- EXERCISE OBJECTIVE -
Each record is to be reproduced verbatim.

- SOURCE DATA -
#####

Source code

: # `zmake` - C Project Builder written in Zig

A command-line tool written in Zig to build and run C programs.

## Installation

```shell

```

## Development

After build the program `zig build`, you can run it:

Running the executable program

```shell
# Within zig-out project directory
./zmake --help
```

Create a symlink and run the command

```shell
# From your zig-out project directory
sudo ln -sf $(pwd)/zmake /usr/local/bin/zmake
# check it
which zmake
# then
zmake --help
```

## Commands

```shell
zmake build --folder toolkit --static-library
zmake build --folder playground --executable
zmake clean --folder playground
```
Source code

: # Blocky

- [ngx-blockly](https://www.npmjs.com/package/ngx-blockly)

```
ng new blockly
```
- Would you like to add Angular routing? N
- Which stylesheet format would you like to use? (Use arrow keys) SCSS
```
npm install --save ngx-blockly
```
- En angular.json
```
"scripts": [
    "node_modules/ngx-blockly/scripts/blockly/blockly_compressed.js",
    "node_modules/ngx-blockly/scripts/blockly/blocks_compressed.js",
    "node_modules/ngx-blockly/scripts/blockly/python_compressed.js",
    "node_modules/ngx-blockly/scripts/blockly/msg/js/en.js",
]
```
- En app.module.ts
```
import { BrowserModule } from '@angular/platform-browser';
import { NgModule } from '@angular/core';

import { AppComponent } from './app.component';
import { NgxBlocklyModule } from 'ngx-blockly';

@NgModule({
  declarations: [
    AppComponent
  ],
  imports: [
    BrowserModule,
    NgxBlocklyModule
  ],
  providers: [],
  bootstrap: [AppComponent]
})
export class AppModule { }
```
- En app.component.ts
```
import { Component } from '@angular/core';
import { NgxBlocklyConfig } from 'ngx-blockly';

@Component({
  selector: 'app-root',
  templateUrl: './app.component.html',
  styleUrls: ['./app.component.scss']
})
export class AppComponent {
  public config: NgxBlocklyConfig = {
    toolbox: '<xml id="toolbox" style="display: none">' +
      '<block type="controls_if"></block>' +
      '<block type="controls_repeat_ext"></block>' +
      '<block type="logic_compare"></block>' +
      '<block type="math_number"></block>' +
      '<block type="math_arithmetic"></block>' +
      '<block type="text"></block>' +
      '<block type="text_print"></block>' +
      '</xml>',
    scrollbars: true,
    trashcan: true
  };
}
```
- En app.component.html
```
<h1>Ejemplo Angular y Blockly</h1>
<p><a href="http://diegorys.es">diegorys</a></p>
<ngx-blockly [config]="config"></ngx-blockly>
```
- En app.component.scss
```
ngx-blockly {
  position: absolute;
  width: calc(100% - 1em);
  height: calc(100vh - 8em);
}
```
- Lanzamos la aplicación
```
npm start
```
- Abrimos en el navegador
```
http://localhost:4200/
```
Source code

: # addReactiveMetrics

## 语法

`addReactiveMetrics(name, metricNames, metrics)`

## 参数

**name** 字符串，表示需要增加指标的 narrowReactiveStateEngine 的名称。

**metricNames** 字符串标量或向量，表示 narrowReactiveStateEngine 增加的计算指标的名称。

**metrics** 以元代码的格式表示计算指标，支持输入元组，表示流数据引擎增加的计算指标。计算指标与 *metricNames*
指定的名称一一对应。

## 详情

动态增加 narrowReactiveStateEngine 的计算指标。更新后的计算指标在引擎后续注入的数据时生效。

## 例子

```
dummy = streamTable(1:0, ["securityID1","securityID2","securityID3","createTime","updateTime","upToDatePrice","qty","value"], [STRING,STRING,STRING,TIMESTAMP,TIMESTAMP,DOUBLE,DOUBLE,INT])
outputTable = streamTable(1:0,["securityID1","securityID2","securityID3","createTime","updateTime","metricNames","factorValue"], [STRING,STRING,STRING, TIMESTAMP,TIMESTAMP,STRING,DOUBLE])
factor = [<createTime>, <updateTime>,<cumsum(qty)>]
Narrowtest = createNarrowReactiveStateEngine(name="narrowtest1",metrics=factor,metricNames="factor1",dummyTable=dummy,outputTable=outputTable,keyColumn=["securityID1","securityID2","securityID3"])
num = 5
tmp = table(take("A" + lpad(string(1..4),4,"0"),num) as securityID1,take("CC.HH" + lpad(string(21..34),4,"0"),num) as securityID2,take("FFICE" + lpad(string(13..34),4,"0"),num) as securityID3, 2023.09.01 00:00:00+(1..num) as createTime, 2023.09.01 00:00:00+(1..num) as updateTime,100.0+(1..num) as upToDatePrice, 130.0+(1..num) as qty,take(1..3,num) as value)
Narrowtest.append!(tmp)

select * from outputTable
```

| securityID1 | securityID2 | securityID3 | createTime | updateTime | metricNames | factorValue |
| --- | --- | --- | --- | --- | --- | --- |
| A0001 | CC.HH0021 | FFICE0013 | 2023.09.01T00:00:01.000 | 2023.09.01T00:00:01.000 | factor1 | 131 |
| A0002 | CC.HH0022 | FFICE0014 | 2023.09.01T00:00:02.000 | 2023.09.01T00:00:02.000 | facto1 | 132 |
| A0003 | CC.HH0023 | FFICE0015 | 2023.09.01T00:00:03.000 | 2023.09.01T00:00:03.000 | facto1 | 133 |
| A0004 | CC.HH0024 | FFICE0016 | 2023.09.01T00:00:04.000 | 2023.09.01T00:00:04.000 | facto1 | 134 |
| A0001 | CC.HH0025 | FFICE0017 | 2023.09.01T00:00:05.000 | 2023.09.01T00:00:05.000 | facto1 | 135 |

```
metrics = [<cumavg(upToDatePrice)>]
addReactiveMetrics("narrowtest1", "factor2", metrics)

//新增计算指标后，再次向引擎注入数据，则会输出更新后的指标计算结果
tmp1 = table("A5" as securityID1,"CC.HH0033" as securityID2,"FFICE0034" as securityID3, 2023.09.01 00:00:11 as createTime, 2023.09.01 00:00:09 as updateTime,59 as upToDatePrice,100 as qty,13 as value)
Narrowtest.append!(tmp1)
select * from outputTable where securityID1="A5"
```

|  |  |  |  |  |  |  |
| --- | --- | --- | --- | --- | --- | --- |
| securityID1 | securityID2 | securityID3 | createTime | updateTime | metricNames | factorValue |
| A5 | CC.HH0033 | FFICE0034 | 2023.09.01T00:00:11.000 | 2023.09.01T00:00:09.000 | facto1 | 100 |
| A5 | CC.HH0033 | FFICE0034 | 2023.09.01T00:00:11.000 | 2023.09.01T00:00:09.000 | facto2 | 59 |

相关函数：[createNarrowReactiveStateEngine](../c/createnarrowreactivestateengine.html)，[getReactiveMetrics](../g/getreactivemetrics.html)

#####

- EXERCISE OUTPUT -
Source code

: # `zmake` - C Project Builder written in Zig

A command-line tool written in Zig to build and run C programs.

## Installation

```shell

```

## Development

After build the program `zig build`, you can run it:

Running the executable program

```shell
# Within zig-out project directory
./zmake --help
```

Create a symlink and run the command

```shell
# From your zig-out project directory
sudo ln -sf $(pwd)/zmake /usr/local/bin/zmake
# check it
which zmake
# then
zmake --help
```

## Commands

```shell
zmake build --folder toolkit --static-library
zmake build --folder playground --executable
zmake clean --folder playground
```
Source code

: # Blocky

- [ngx-blockly](https://www.npmjs.com/package/ngx-blockly)

```
ng new blockly
```
- Would you like to add Angular routing? N
- Which stylesheet format would you like to use? (Use arrow keys) SCSS
```
npm install --save ngx-blockly
```
- En angular.json
```
"scripts": [
    "node_modules/ngx-blockly/scripts/blockly/blockly_compressed.js",
    "node_modules/ngx-blockly/scripts/blockly/blocks_compressed.js",
    "node_modules/ngx-blockly/scripts/blockly/python_compressed.js",
    "node_modules/ngx-blockly/scripts/blockly/msg/js/en.js",
]
```
- En app.module.ts
```
import { BrowserModule } from '@angular/platform-browser';
import { NgModule } from '@angular/core';

import { AppComponent } from './app.component';
import { NgxBlocklyModule } from 'ngx-blockly';

@NgModule({
  declarations: [
    AppComponent
  ],
  imports: [
    BrowserModule,
    NgxBlocklyModule
  ],
  providers: [],
  bootstrap: [AppComponent]
})
export class AppModule { }
```
- En app.component.ts
```
import { Component } from '@angular/core';
import { NgxBlocklyConfig } from 'ngx-blockly';

@Component({
  selector: 'app-root',
  templateUrl: './app.component.html',
  styleUrls: ['./app.component.scss']
})
export class AppComponent {
  public config: NgxBlocklyConfig = {
    toolbox: '<xml id="toolbox" style="display: none">' +
      '<block type="controls_if"></block>' +
      '<block type="controls_repeat_ext"></block>' +
      '<block type="logic_compare"></block>' +
      '<block type="math_number"></block>' +
      '<block type="math_arithmetic"></block>' +
      '<block type="text"></block>' +
      '<block type="text_print"></block>' +
      '</xml>',
    scrollbars: true,
    trashcan: true
  };
}
```
- En app.component.html
```
<h1>Ejemplo Angular y Blockly</h1>
<p><a href="http://diegorys.es">diegorys</a></p>
<ngx-blockly [config]="config"></ngx-blockly>
```
- En app.component.scss
```
ngx-blockly {
  position: absolute;
  width: calc(100% - 1em);
  height: calc(100vh - 8em);
}
```
- Lanzamos la aplicación
```
npm start
```
- Abrimos en el navegador
```
http://localhost:4200/
```
Source code

: # addReactiveMetrics

## 语法

`addReactiveMetrics(name, metricNames, metrics)`

## 参数

**name** 字符串，表示需要增加指标的 narrowReactiveStateEngine 的名称。

**metricNames** 字符串标量或向量，表示 narrowReactiveStateEngine 增加的计算指标的名称。

**metrics** 以元代码的格式表示计算指标，支持输入元组，表示流数据引擎增加的计算指标。计算指标与 *metricNames*
指定的名称一一对应。

## 详情

动态增加 narrowReactiveStateEngine 的计算指标。更新后的计算指标在引擎后续注入的数据时生效。

## 例子

```
dummy = streamTable(1:0, ["securityID1","securityID2","securityID3","createTime","updateTime","upToDatePrice","qty","value"], [STRING,STRING,STRING,TIMESTAMP,TIMESTAMP,DOUBLE,DOUBLE,INT])
outputTable = streamTable(1:0,["securityID1","securityID2","securityID3","createTime","updateTime","metricNames","factorValue"], [STRING,STRING,STRING, TIMESTAMP,TIMESTAMP,STRING,DOUBLE])
factor = [<createTime>, <updateTime>,<cumsum(qty)>]
Narrowtest = createNarrowReactiveStateEngine(name="narrowtest1",metrics=factor,metricNames="factor1",dummyTable=dummy,outputTable=outputTable,keyColumn=["securityID1","securityID2","securityID3"])
num = 5
tmp = table(take("A" + lpad(string(1..4),4,"0"),num) as securityID1,take("CC.HH" + lpad(string(21..34),4,"0"),num) as securityID2,take("FFICE" + lpad(string(13..34),4,"0"),num) as securityID3, 2023.09.01 00:00:00+(1..num) as createTime, 2023.09.01 00:00:00+(1..num) as updateTime,100.0+(1..num) as upToDatePrice, 130.0+(1..num) as qty,take(1..3,num) as value)
Narrowtest.append!(tmp)

select * from outputTable
```

| securityID1 | securityID2 | securityID3 | createTime | updateTime | metricNames | factorValue |
| --- | --- | --- | --- | --- | --- | --- |
| A0001 | CC.HH0021 | FFICE0013 | 2023.09.01T00:00:01.000 | 2023.09.01T00:00:01.000 | factor1 | 131 |
| A0002 | CC.HH0022 | FFICE0014 | 2023.09.01T00:00:02.000 | 2023.09.01T00:00:02.000 | facto1 | 132 |
| A0003 | CC.HH0023 | FFICE0015 | 2023.09.01T00:00:03.000 | 2023.09.01T00:00:03.000 | facto1 | 133 |
| A0004 | CC.HH0024 | FFICE0016 | 2023.09.01T00:00:04.000 | 2023.09.01T00:00:04.000 | facto1 | 134 |
| A0001 | CC.HH0025 | FFICE0017 | 2023.09.01T00:00:05.000 | 2023.09.01T00:00:05.000 | facto1 | 135 |

```
metrics = [<cumavg(upToDatePrice)>]
addReactiveMetrics("narrowtest1", "factor2", metrics)

//新增计算指标后，再次向引擎注入数据，则会输出更新后的指标计算结果
tmp1 = table("A5" as securityID1,"CC.HH0033" as securityID2,"FFICE0034" as securityID3, 2023.09.01 00:00:11 as createTime, 2023.09.01 00:00:09 as updateTime,59 as upToDatePrice,100 as qty,13 as value)
Narrowtest.append!(tmp1)
select * from outputTable where securityID1="A5"
```

|  |  |  |  |  |  |  |
| --- | --- | --- | --- | --- | --- | --- |
| securityID1 | securityID2 | securityID3 | createTime | updateTime | metricNames | factorValue |
| A5 | CC.HH0033 | FFICE0034 | 2023.09.01T00:00:11.000 | 2023.09.01T00:00:09.000 | facto1 | 100 |
| A5 | CC.HH0033 | FFICE0034 | 2023.09.01T00:00:11.000 | 2023.09.01T00:00:09.000 | facto2 | 59 |

相关函数：[createNarrowReactiveStateEngine](../c/createnarrowreactivestateengine.html)，[getReactiveMetrics](../g/getreactivemetrics.html)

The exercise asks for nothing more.